After a moment of bewilderment, I resumed rowing as Larry prompted small changes in my square timing, seat speed, and handle movement. After a few dozen strokes of holding my concentration on these points, Larry asked how my releases were feeling. 

Again, a moment of bewilderment. I realized it was the smoothest my releases had felt all day, and I hadn’t even been focusing on them. 

“The ends of the stroke mirror each other,” explained Larry. “We often try to take on fixing the whole stroke all at once. That’s too much; when you’re stuck on one part try working on something that comes before it and just let things improve naturally.” 

I have reflected on that afternoon many times in the years since. The more time I spend teaching the rowing stroke, the more I come back to the idea of working one piece and letting other pieces improve organically as a result. I have learned to trust the process within the stroke: if we can commit ourselves to improving one piece at a time we set ourselves up for greater levels of success in the larger pursuit.

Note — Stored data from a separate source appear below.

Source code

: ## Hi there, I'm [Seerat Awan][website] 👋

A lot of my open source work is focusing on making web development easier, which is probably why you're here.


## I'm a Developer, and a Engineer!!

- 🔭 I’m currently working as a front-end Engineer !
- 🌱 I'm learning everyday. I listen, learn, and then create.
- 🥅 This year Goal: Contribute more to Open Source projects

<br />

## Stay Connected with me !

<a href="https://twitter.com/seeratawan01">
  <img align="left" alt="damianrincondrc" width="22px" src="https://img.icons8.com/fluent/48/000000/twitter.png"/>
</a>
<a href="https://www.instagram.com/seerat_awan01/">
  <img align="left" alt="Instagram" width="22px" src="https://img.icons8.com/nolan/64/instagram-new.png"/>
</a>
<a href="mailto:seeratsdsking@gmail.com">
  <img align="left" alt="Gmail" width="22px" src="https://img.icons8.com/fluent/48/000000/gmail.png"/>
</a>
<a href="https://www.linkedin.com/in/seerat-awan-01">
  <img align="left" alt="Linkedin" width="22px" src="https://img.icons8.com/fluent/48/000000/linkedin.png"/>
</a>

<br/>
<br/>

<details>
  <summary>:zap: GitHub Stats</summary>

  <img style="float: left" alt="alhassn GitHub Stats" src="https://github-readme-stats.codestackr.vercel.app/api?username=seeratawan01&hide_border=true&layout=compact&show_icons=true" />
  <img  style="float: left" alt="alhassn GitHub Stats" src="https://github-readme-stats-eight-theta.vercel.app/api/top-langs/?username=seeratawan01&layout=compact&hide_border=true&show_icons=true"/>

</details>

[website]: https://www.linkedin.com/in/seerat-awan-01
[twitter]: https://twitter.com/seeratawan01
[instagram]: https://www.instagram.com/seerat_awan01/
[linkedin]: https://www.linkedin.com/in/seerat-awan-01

This approach also helps build a deeper understanding of how each part of the stroke fits together and encourages experimentation to test our understanding. 

I put this into practice most often when working on suspension at the beginning of the drive. The efficacy of an athlete’s suspension will be largely determined by the strength of their body position and timing of their blades entering the water. The latter should be a simple minimally disruptive motion but we all know this is often more easily said than done. So how can we use our trust of the process to improve this skill in one of the more challenging parts of the stroke?

1. Use a double pause at body-over and half slide to set your posture and position: Take the moment that the pause gives you to make sure your torso is supported and your weight is appropriately positioned in line with the keel and towards the front edge of the seat. Make sure your movements from the body-over pause to the half-slide pause are minimally disruptive to the balance and run of the boat. Feel the weight balanced in the handles throughout this motion. Do this every other stroke for two or three minutes at a smooth and comfortably solid cadence. 

2. Row continuously with half-feathered blades: Keep feeling the easy weight on the handles as you move with good posture and position through half slide. Allow the half-feathered strokes to create a simple early square. Again, your goal is to be minimally disruptive to the boat through this motion. Play with this for another two to three minutes.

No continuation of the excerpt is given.